Look over the material for the string "register". Copy every line where it turns up.

● **EXTRACTED INFORMATION**
○ ○ ○

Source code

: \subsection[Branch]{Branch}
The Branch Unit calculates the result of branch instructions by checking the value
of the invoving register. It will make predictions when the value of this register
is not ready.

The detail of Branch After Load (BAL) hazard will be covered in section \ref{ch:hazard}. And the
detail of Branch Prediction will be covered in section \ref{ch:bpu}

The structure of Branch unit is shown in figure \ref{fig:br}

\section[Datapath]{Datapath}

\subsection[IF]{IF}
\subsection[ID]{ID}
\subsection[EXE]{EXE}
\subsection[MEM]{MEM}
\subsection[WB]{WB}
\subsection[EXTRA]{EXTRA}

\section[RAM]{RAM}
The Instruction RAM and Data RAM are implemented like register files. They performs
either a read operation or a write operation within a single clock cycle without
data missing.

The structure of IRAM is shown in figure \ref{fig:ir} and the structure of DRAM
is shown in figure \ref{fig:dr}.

○ ○ ○

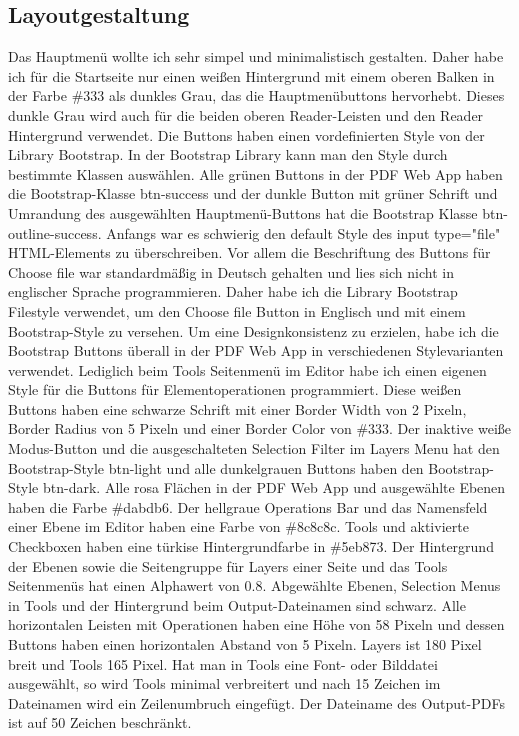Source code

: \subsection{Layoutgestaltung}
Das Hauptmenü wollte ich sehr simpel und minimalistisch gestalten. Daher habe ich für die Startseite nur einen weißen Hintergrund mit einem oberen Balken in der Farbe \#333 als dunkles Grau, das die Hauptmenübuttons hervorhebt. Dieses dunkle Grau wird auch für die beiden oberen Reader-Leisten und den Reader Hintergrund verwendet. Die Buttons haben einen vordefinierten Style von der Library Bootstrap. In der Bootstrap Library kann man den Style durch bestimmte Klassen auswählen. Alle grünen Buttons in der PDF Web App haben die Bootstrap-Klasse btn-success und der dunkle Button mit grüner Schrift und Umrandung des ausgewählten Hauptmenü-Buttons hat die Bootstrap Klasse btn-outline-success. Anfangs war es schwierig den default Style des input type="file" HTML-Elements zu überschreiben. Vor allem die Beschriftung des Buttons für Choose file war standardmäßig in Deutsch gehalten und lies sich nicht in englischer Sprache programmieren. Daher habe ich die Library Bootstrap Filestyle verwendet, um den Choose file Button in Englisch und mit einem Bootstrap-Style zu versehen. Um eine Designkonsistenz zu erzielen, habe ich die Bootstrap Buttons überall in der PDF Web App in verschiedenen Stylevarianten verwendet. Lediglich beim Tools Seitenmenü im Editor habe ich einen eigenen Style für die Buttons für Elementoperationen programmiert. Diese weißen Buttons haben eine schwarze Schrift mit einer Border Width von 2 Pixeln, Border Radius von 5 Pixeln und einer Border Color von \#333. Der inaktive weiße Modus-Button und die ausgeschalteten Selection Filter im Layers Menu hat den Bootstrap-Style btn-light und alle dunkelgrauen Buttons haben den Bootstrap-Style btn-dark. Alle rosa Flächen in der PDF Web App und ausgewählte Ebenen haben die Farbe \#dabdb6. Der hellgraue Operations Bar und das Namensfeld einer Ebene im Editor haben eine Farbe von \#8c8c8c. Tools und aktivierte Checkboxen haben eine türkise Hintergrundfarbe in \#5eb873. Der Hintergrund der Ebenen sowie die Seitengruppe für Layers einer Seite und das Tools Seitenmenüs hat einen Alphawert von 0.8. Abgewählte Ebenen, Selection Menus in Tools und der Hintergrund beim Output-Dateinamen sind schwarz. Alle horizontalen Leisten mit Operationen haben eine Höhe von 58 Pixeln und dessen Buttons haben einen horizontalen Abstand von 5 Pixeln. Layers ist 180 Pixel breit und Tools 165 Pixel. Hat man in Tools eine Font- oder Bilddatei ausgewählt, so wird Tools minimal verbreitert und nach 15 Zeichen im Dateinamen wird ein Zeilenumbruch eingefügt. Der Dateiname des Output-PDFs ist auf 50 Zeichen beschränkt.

○ ○ ○

● **ANSWER TO THE EXERCISE**
of the invoving register. It will make predictions when the value of this register
The Instruction RAM and Data RAM are implemented like register files. They performs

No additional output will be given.